Home News La guerra in Ucraina spinge Bruxelles a rompere un tabù con un piano di spesa comune per le armi

La guerra in Ucraina spinge Bruxelles a rompere un tabù con un piano di spesa comune per le armi

by Freelance

Di Mirko Fallacia

Iniziare con il piede sbagliato è un imperativo categorico dell’Unione europea, infatti, dopo aver messo l’economia davanti alla politica, all’equità sociale (diritti e doveri); la Commissione presenterà un piano per coordinare i paesi nella loro spesa militare.

L’invasione russa ai danni dell’Ucraina ha cambiato l’ordine delle cose e ha innescato cambiamenti radicali nella politica di difesa europea.

La Germania, a lungo criticata per le basse spese per la difesa all’interno della NATO, ha promesso di aumentare il proprio budget militare e ha scelto di inviare armi pesanti alle forze ucraine impegnate nella battaglia con i russi.

Di fronte a questo Continente rimilitarizzante, funzionari e diplomatici hanno affermato che il piano “Difesa-UE” di mercoledì cercherà di dare a Bruxelles un ruolo nel garantire una maggiore efficienza nella spesa per le armi, consentendo agli acquirenti europei di unirsi per sfruttare il mercato.

In linea con le ambizioni dell’Europa per una più ampia “autonomia strategica”, i funzionari dell’UE hanno insistito sul fatto che il pacchetto avrebbe una forte componente industriale.

Un elemento centrale dell’annuncio dovrebbe essere una valutazione da parte della Commissione europea dei “divari di investimento nella difesa” della Commissione europea.

I bisogni dell’Europa sono pressanti. I diplomatici affermano che il dispiegamento di armi per un valore di 2 miliardi di euro per la guerra in Ucraina ha svuotato le scorte dei Paesi più poveri.

In un succinto riassunto di ciò che l’UE intendeva ottenere, il capo della politica estera Josep Borrell ha affermato: “Gli europei devono spendere insieme, di più e meglio”.
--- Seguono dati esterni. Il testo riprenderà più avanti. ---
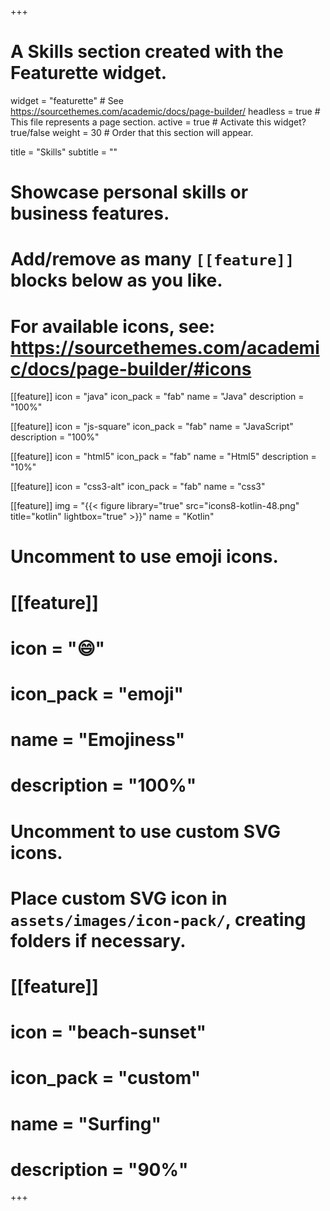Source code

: +++
# A Skills section created with the Featurette widget.
widget = "featurette"  # See https://sourcethemes.com/academic/docs/page-builder/
headless = true  # This file represents a page section.
active = true  # Activate this widget? true/false
weight = 30  # Order that this section will appear.

title = "Skills"
subtitle = ""

# Showcase personal skills or business features.
# 
# Add/remove as many `[[feature]]` blocks below as you like.
# 
# For available icons, see: https://sourcethemes.com/academic/docs/page-builder/#icons

[[feature]]
  icon = "java"
  icon_pack = "fab"
  name = "Java"
  description = "100%"
  
[[feature]]
  icon = "js-square"
  icon_pack = "fab"
  name = "JavaScript"
  description = "100%"  
  
[[feature]]
  icon = "html5"
  icon_pack = "fab"
  name = "Html5"
  description = "10%"

[[feature]]
  icon = "css3-alt"
  icon_pack = "fab"
  name = "css3"

[[feature]]
  img = "{{< figure library="true" src="icons8-kotlin-48.png" title="kotlin" lightbox="true" >}}"
  name = "Kotlin"

# Uncomment to use emoji icons.
# [[feature]]
#  icon = ":smile:"
#  icon_pack = "emoji"
#  name = "Emojiness"
#  description = "100%"  

# Uncomment to use custom SVG icons.
# Place custom SVG icon in `assets/images/icon-pack/`, creating folders if necessary.
# [[feature]]
#  icon = "beach-sunset"
#  icon_pack = "custom"
#  name = "Surfing"
#  description = "90%"

+++
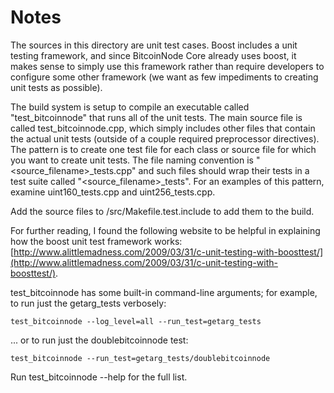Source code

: # Notes
The sources in this directory are unit test cases.  Boost includes a
unit testing framework, and since BitcoinNode Core already uses boost, it makes
sense to simply use this framework rather than require developers to
configure some other framework (we want as few impediments to creating
unit tests as possible).

The build system is setup to compile an executable called "test_bitcoinnode"
that runs all of the unit tests.  The main source file is called
test_bitcoinnode.cpp, which simply includes other files that contain the
actual unit tests (outside of a couple required preprocessor
directives).  The pattern is to create one test file for each class or
source file for which you want to create unit tests.  The file naming
convention is "<source_filename>_tests.cpp" and such files should wrap
their tests in a test suite called "<source_filename>_tests".  For an
examples of this pattern, examine uint160_tests.cpp and
uint256_tests.cpp.

Add the source files to /src/Makefile.test.include to add them to the build.

For further reading, I found the following website to be helpful in
explaining how the boost unit test framework works:
[http://www.alittlemadness.com/2009/03/31/c-unit-testing-with-boosttest/](http://www.alittlemadness.com/2009/03/31/c-unit-testing-with-boosttest/).

test_bitcoinnode has some built-in command-line arguments; for
example, to run just the getarg_tests verbosely:

    test_bitcoinnode --log_level=all --run_test=getarg_tests

... or to run just the doublebitcoinnode test:

    test_bitcoinnode --run_test=getarg_tests/doublebitcoinnode

Run  test_bitcoinnode --help   for the full list.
In un periodo storico in cui la Terra ci richiede dei cambiamenti rivoluzionari per riuscire ad arginare i diversi problemi legati a: Clima, inquinamento, scarsità di materie prime e sovrappopolazione; la vecchia Europa ci richiede un ritorno al passato con tutte le dovute conseguenze che l’aumento di armamenti porterebbe, quali: guerre, morti, distruzione, investimenti mirati a tecnologie futili e una produzione e un utilizzo che porterebbe ad un ulteriore contaminazione e deturpazione del nostro habitat che è completamente inutile; dove virus ed estinzioni di massa sono all’ordine del giorno.

I problemi menzionati appartengono all’intera razza umana e non conoscono confine.

Ma sebbene la potenza di fuoco finanziaria e l’efficacia del pacchetto Difesa-UE di mercoledì rimangano da vedere, è probabile che anche avventurarsi in tale territorio si riveli controverso.

Storicamente, alcuni paesi europei sono stati molto preoccupati di abbandonare la politica di difesa a causa di qualsiasi potenziale sovrapposizione con la NATO e di temere di far arrabbiare gli Stati Uniti, che guidano l’alleanza per mantenere il controllo e l’egemonia sui territori occidentali.

“È una novità e stiamo infrangendo un tabù”, ha affermato un funzionario della Commissione europea, che ha riconosciuto che un obbligo di trattato “ci impedisce di finanziare elementi che toccano le operazioni di difesa”.

Ma col benestare degli americani Bruxelles potrebbe concentrarsi piuttosto sull’ecosistema manifatturiero più ampio piuttosto che sulle “operazioni di difesa” immediate. Il nuovo programma Difesa-UE si potrebbe concentrare su investimenti con ambizione industriale.

I trattati dell’UE sono stati a lungo interpretati come un divieto alla Commissione di utilizzare il suo bilancio comune per acquistare armi.

Il piano è la risposta della Commissione alle istruzioni dei 27 leader nazionali in un vertice del Consiglio europeo a Versailles a marzo, dove il Consiglio ha incaricato la Commissione di agire in base a una lunga lista di desideri per una migliore cooperazione in materia di sicurezza.

Il concetto generale di appalto congiunto è stato brevemente discusso durante una riunione dei ministri della Difesa dell’UE a Bruxelles martedì. L’UE dispone già di un Fondo europeo per la difesa (FES), che viene utilizzato per finanziare programmi congiunti di ricerca e sviluppo.  Esiste anche un’Agenzia europea per la difesa (EDA), che aiuta a coordinare la politica di sicurezza. A completare l’elenco, c’è un Fondo europeo per la pace fuori bilancio, che viene utilizzato per fornire aiuti militari, comprese le armi, ai paesi partner. L’Ucraina, dall’inizio della guerra, ne è stata la principale beneficiaria.